There is another element to be considered. The Swiss theologian Hans Urs von Balthasar (1905-88) commented on the descent into hell in light of the hellish conditions of the concentration camps of the twentieth century. Surely, someone might say, Christ’s agony, excruciating as it was, would not have been as great the suffering experienced in the Nazi camps or the Soviet gulag. Alexander Solzhenitsyn’s The Gulag Archipelago, or Martin Amis’s Koba the Dread,[5] presents a terrifying account of what it was like to fall victim to the brutal whims of Stalin. Equally appalling are the countless descriptions of the Poles and Jews who fell victim to the insane racism of Hitler.
von Balthasar, interpreted Christ’s cry from the cross, “My God, my God, why have you forsaken me?”[6] as implying that Jesus then experienced the absence of his Father, of God, which is the very definition of Hell. At this moment, von Balthasar would say, Jesus “descended into Hell” by experiencing the greatest torment of Hell: the absence of God. In Chesterton’s striking phrase, “[Christ] passed in some superhuman manner through our human horror of pessimism.”[7] And as the union of the man Jesus, the eternal Word made flesh, with the Father was of a surpassing intimacy, the anguish of separation would have been tremendously increased.
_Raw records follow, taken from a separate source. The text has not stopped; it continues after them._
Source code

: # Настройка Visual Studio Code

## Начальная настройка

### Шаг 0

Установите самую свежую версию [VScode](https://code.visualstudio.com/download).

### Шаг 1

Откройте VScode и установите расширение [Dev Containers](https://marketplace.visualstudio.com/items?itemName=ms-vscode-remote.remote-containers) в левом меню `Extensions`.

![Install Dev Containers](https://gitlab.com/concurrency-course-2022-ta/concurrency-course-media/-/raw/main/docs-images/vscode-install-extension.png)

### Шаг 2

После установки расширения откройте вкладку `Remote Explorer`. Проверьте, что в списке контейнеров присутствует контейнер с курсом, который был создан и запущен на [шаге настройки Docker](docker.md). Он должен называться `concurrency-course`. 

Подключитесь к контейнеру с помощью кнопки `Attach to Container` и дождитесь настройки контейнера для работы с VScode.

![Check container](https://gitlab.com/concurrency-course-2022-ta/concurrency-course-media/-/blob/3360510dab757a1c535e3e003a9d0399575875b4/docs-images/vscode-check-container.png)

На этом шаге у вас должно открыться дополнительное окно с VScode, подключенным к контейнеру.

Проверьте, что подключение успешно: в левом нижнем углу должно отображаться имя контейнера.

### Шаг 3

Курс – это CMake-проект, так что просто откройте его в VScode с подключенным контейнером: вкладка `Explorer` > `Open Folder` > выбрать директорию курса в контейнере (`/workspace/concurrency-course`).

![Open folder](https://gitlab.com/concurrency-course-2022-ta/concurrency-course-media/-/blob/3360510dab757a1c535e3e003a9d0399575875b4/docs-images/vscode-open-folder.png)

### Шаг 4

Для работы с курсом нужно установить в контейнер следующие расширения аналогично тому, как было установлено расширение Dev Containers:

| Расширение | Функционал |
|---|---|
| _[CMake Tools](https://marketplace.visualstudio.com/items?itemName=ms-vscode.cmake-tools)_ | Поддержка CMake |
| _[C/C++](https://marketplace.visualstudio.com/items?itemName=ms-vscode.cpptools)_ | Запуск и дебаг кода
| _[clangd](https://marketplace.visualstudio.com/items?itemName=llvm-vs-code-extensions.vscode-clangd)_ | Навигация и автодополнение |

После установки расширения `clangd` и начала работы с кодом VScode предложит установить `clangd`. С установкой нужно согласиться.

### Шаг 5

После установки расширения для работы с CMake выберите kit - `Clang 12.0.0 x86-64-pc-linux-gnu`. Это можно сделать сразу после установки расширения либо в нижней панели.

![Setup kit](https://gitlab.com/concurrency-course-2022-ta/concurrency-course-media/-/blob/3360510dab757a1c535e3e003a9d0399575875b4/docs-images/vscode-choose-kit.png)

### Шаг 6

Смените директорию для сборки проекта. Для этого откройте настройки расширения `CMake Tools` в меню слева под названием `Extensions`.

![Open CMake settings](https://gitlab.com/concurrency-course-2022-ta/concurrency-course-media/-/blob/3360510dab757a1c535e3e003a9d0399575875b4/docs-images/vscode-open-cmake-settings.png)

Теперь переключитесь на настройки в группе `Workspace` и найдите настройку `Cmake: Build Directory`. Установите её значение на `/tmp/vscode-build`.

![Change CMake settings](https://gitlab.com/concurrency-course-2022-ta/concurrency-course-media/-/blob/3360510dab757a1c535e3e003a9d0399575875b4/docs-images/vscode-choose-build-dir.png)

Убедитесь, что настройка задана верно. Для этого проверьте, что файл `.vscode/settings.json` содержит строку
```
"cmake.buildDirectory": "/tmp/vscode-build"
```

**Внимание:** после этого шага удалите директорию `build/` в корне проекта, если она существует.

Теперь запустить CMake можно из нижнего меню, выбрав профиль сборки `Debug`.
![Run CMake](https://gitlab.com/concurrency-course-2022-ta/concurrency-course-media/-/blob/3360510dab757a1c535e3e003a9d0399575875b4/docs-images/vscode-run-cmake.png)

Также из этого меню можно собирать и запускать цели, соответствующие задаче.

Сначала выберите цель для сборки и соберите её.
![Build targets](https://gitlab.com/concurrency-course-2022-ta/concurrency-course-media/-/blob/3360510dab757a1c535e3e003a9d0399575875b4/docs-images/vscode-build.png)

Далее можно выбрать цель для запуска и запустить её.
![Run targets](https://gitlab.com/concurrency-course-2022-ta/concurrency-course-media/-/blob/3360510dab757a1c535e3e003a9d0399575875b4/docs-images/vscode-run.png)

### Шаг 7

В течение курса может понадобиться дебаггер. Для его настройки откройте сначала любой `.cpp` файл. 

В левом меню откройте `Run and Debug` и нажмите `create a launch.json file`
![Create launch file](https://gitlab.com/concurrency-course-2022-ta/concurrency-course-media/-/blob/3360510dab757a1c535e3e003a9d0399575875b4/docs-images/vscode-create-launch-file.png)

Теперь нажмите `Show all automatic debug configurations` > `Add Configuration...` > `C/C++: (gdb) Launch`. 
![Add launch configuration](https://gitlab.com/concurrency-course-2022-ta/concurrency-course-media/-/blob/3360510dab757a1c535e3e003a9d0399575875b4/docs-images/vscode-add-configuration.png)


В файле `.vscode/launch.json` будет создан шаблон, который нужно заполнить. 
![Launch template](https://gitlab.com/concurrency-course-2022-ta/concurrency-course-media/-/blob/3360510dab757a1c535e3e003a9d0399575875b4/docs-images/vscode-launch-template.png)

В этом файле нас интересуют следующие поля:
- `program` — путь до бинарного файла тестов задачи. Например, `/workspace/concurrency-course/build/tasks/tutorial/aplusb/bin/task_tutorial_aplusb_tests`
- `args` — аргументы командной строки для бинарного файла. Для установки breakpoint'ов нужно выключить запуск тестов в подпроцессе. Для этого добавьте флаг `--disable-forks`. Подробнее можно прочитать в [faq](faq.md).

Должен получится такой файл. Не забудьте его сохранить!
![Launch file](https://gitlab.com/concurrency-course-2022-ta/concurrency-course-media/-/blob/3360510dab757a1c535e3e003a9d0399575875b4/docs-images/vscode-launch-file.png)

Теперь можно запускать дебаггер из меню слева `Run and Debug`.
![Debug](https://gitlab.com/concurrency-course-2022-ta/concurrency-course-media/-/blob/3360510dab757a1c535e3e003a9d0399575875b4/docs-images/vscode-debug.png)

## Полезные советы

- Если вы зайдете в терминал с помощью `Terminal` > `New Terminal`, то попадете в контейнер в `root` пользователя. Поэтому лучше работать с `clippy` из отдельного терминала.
His absolute innocence means that his “becoming sin”[8] for us would have had none of the mitigating effect that our imperfections bring to our evil actions. That is to say that even the victims of the gulag and the camps cannot say to Christ that he did not know the extremes of human suffering. He knew them all—physical, psychological, spiritual—and to such an extent that he visited the very confines of Hell where his fidelity and love for his Father, confirmed by the resurrection, demonstrate the presence of God’s love even among the damned souls of Hell. Only those who choose to separate themselves definitively from God are fettererd there.
[1] The original Latin reads descendit ad inferos.
[2] Rom 5.20.
[3] 1 Tim 2.4.
[4] John 12.31.
[5] “Koba” was Stalin’s nickname.
[6] Matt 27.46.
[7] G.K. Chesterton, Orthodoxy, Collected Works, vol. 1 (San Francisco: Ignatius Press,1986), p. 343. Chesterton continues: “When the world shook and the sun was wiped out of heaven, it was not at the crucifixion, but at the cry from the cross: the cry which confessed that God was forsaken of God. And now let the revolutionists choose a creed from all the creeds and a god from all the gods of the world, carefully weighing all the gods of inevitable recurrence and of unalterable power. They will not find another god who has himself been in revolt. Nay, (the matter grows too difficult for human speech,) but let the atheists themselves choose a god. They will find only one divinity who ever uttered their isolation; only one religion in which God seemed for an instant to be an atheist.”
[8] 2 Cor.5.21: “For our sake he made him [Christ] to be sin who knew no sin.”